Personal info
- Born: December 3, 1973 (age 52) Brooklyn, New York, U.S

Best statistics
- Height: 5 ft 9 in (175 cm)
- Weight: 238 lb (108 kg) (on-season)

Professional (Pro) career
- Pro-debut: Toronto Pro Supershow; 2000;
- Best win: Mr. Olympia; 2003 / 12th;

= Rodney St. Cloud =

American bodybuilder and pornographic actor (born 1973)
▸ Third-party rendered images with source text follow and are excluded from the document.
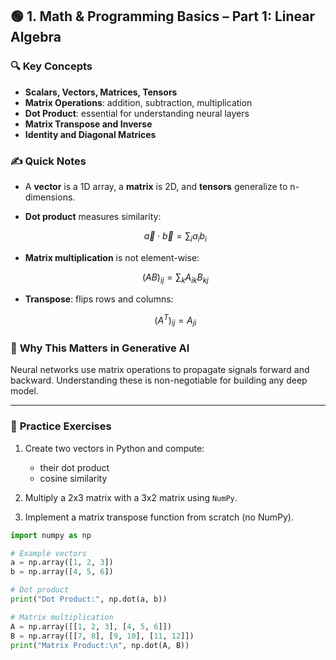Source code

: 

## 🟢 **1. Math & Programming Basics – Part 1: Linear Algebra**

### 🔍 **Key Concepts**

* **Scalars, Vectors, Matrices, Tensors**
* **Matrix Operations**: addition, subtraction, multiplication
* **Dot Product**: essential for understanding neural layers
* **Matrix Transpose and Inverse**
* **Identity and Diagonal Matrices**

### ✍️ **Quick Notes**

* A **vector** is a 1D array, a **matrix** is 2D, and **tensors** generalize to n-dimensions.
* **Dot product** measures similarity:

  $$
  \vec{a} \cdot \vec{b} = \sum_i a_i b_i
  $$
* **Matrix multiplication** is not element-wise:

  $$
  (AB)_{ij} = \sum_k A_{ik} B_{kj}
  $$
* **Transpose**: flips rows and columns:

  $$
  (A^T)_{ij} = A_{ji}
  $$

### 🧠 **Why This Matters in Generative AI**

Neural networks use matrix operations to propagate signals forward and backward. Understanding these is non-negotiable for building any deep model.

---

### 🧪 **Practice Exercises**

1. Create two vectors in Python and compute:

   * their dot product
   * cosine similarity
2. Multiply a 2x3 matrix with a 3x2 matrix using `NumPy`.
3. Implement a matrix transpose function from scratch (no NumPy).

```python
import numpy as np

# Example vectors
a = np.array([1, 2, 3])
b = np.array([4, 5, 6])

# Dot product
print("Dot Product:", np.dot(a, b))

# Matrix multiplication
A = np.array([[1, 2, 3], [4, 5, 6]])
B = np.array([[7, 8], [9, 10], [11, 12]])
print("Matrix Product:\n", np.dot(A, B))
```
Rodney St. Cloud (born December 3, 1973) is an American retired professional bodybuilder and pornographic actor.

==Career==
St. Cloud got engaged in the sport of bodybuilding at an early age and he was the overall winner of the Mr. Stevenson High School Championship in 1989. He went on to participate in various National Physique Committee competitions until 1999 when he was the light heavyweight winner at the NPC USA Championships and NPC Nationals, after which he won his IFBB pro card. His first professional event was the 2000 Toronto Pro Supershow where he got the 14th place.

===Competition history===
Professional
- 2006 Mr. Olympia - 16th
- 2006 IFBB Atlantic City Pro - 3rd
- 2006 IFBB Europa Super Show - 12th
- 2006 IFBB New York Pro - 8th
- 2006 IFBB Shawn Ray Colorado Pro - 6th
- 2006 IFBB Iron Man Pro -NP
- 2004 IFBB Night Of Champions -16th
- 2004 IFBB Florida Xtreme Pro Challenge - 16th
- 2004 IFBB Grand Prix Hungary - 7th
- 2003 IFBB GNC Show Of Strength - 12th
- 2003 IFBB Grand Prix Holland - 9th
- 2003 IFBB Grand Prix England - 9th
- 2003 Mr. Olympia - 12th
- 2003 IFBB Grand Prix Russia - 5th
- 2003 IFBB Grand Prix Hungary - 2nd
- 2003 IFBB Night Of Champions - 10th
- 2001 IFBB Night Of Champions - 18th
- 2001 IFBB Toronto Pro - 15th
- 2001 IFBB Iron Man Pro - 10th
- 2000 IFBB Night Of Champions - 18th
- 2000 IFBB Toronto Pro - 14th

Amateur
- 1999 NPC USA Championships - Light Heavyweight, 1st
- 1999 NPC Nationals - Light Heavyweight, 1st
- 1998 NPC Nationals - Heavyweight, 5th
- 1998 NPC Junior Nationals - Heavyweight, 1st
- 1998 NPC Atlantic States Championships - Heavyweight, 1st
- 1997 NPC Atlantic States Championships - Lightweight, 1st
- 1996 NPC Junior Nationals - Light Heavyweight, 6th
- 1996 NPC Atlantic States Championships - Light Heavyweight, 3rd
- 1993 NPC Teen Nationals - Middleweight, 3rd
- 1992 NPC New York Metro Championships - Teen, 1st

==Personal life==
St. Cloud was born in Brooklyn, New York to parents of Haitian origin. The family moved to The Bronx shortly after his birth.

St. Cloud has also been working as an exotic dancer and pornographic actor under the alias "Hot Rod" and he is maintaining the website Strippers in the Hood.